- Dataset excerpts -
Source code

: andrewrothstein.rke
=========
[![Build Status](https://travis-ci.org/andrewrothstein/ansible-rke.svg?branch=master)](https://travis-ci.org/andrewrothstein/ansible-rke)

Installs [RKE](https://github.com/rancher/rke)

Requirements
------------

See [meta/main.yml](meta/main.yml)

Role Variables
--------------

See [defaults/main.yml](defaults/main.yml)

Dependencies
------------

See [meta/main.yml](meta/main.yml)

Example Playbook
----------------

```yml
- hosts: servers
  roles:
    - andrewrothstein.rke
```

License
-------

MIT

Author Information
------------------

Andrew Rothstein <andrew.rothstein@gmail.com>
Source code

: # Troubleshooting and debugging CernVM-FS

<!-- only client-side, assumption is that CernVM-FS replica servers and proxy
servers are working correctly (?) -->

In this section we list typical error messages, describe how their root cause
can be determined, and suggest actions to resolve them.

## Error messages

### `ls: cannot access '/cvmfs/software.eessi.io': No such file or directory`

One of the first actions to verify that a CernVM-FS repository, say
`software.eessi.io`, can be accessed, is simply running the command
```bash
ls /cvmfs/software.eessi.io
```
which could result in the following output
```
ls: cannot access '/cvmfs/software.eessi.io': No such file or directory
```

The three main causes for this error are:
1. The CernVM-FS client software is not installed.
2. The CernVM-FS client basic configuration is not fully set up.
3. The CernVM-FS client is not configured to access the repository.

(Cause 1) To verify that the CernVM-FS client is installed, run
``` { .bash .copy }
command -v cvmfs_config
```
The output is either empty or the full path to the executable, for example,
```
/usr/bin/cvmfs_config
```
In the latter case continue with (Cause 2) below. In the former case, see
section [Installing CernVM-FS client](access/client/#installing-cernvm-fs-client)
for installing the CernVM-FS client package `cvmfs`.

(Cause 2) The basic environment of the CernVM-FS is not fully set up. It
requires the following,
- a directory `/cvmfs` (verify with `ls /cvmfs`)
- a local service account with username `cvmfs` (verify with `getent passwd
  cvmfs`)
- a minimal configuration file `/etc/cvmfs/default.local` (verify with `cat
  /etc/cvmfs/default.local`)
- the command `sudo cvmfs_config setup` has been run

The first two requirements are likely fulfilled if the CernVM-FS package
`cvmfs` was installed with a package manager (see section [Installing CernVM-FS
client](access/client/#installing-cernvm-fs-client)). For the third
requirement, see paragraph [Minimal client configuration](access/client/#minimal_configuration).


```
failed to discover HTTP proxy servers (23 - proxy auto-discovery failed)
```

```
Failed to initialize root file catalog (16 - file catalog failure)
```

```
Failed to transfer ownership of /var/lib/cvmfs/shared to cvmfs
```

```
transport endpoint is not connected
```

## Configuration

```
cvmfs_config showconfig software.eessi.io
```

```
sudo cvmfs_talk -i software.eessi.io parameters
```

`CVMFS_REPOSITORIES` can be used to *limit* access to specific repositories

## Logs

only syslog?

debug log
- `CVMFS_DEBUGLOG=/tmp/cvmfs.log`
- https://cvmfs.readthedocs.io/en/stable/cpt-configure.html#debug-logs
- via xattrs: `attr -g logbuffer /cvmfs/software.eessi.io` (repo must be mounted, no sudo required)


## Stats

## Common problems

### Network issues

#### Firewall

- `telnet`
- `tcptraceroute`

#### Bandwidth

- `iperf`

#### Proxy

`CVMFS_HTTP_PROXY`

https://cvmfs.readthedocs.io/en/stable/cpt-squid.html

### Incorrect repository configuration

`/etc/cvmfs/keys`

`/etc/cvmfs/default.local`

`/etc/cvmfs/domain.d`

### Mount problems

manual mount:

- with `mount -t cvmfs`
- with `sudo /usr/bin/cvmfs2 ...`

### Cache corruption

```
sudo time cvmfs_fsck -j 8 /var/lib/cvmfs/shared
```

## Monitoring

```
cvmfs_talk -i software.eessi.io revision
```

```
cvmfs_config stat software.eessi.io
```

- Task goal -
How many of the lines above include the word "directory"? Give that number without comment.

- Exercise answer -
3